* WHAT TO WORK ON:
Leave out the images and transcribe the entries below word for word.
____ DATA FOR THIS TASK
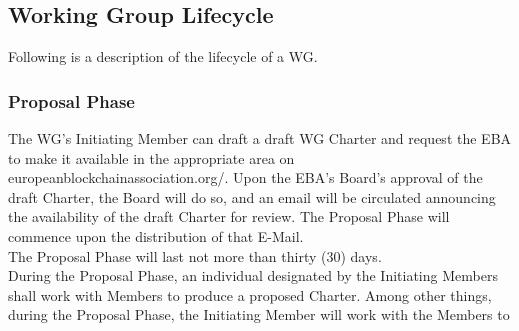 \documentclass{article}
\begin{document}
\subsection{Working Group Lifecycle}

Following is a description of the lifecycle of a WG.

\subsubsection{Proposal Phase}

The WG’s Initiating Member can draft a draft WG Charter and request the EBA to make it available in the appropriate area on europeanblockchainassociation.org/. 
Upon the EBA's Board's approval of the draft Charter, the Board will do so, and an email will be circulated announcing the availability of the draft Charter for review. 
The Proposal Phase will commence upon the distribution of that E-Mail. \\
The Proposal Phase will last not more than thirty (30) days. \\
During the Proposal Phase, an individual designated by the Initiating Members shall work with Members to produce a proposed Charter. 
Among other things, during the Proposal Phase, the Initiating Member will work with the Members to
\end{document}
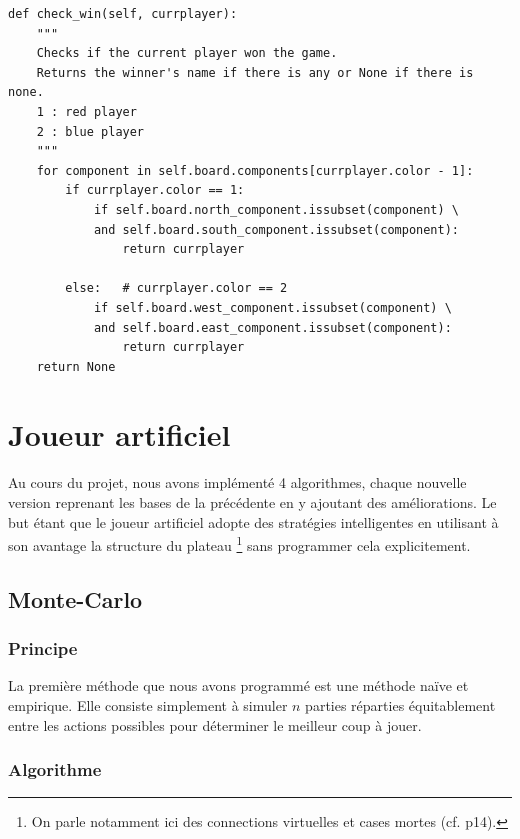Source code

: \documentclass[a4paper]{article}
\theoremstyle{definition}
\begin{document}
\newpage

\begin{lstlisting}
def check_win(self, currplayer):
	"""
	Checks if the current player won the game. 
	Returns the winner's name if there is any or None if there is none.
	1 : red player
	2 : blue player
	"""
	for component in self.board.components[currplayer.color - 1]:
		if currplayer.color == 1:
			if self.board.north_component.issubset(component) \
			and self.board.south_component.issubset(component):
				return currplayer
			
		else: 	# currplayer.color == 2
			if self.board.west_component.issubset(component) \
			and self.board.east_component.issubset(component):
				return currplayer
	return None
\end{lstlisting}

\newpage

\section{Joueur artificiel}

Au cours du projet, nous avons implémenté 4 algorithmes, chaque nouvelle version reprenant les bases de la précédente en y  ajoutant des améliorations. Le but étant que le joueur artificiel adopte des stratégies intelligentes en utilisant à son avantage la structure du plateau \footnote{On parle notamment ici des connections virtuelles et cases mortes (cf. p14).} sans programmer cela explicitement.

\subsection{Monte-Carlo}

\subsubsection{Principe}

La première méthode que nous avons programmé est une méthode naïve et empirique. Elle consiste simplement à simuler $n$ parties réparties équitablement entre les actions possibles pour déterminer le meilleur coup à jouer.

\subsubsection{Algorithme}
\end{document}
________
* ANSWER AREA:
 \documentclass{article}
\begin{document}
\subsection{Working Group Lifecycle}

Following is a description of the lifecycle of a WG.

\subsubsection{Proposal Phase}

The WG’s Initiating Member can draft a draft WG Charter and request the EBA to make it available in the appropriate area on europeanblockchainassociation.org/. 
Upon the EBA's Board's approval of the draft Charter, the Board will do so, and an email will be circulated announcing the availability of the draft Charter for review. 
The Proposal Phase will commence upon the distribution of that E-Mail. \\
The Proposal Phase will last not more than thirty (30) days. \\
During the Proposal Phase, an individual designated by the Initiating Members shall work with Members to produce a proposed Charter. 
Among other things, during the Proposal Phase, the Initiating Member will work with the Members to
\end{document}
Source code

: \documentclass[a4paper]{article}
\theoremstyle{definition}
\begin{document}
\newpage

\begin{lstlisting}
def check_win(self, currplayer):
	"""
	Checks if the current player won the game. 
	Returns the winner's name if there is any or None if there is none.
	1 : red player
	2 : blue player
	"""
	for component in self.board.components[currplayer.color - 1]:
		if currplayer.color == 1:
			if self.board.north_component.issubset(component) \
			and self.board.south_component.issubset(component):
				return currplayer
			
		else: 	# currplayer.color == 2
			if self.board.west_component.issubset(component) \
			and self.board.east_component.issubset(component):
				return currplayer
	return None
\end{lstlisting}

\newpage

\section{Joueur artificiel}

Au cours du projet, nous avons implémenté 4 algorithmes, chaque nouvelle version reprenant les bases de la précédente en y  ajoutant des améliorations. Le but étant que le joueur artificiel adopte des stratégies intelligentes en utilisant à son avantage la structure du plateau \footnote{On parle notamment ici des connections virtuelles et cases mortes (cf. p14).} sans programmer cela explicitement.

\subsection{Monte-Carlo}

\subsubsection{Principe}

La première méthode que nous avons programmé est une méthode naïve et empirique. Elle consiste simplement à simuler $n$ parties réparties équitablement entre les actions possibles pour déterminer le meilleur coup à jouer.

\subsubsection{Algorithme}
\end{document}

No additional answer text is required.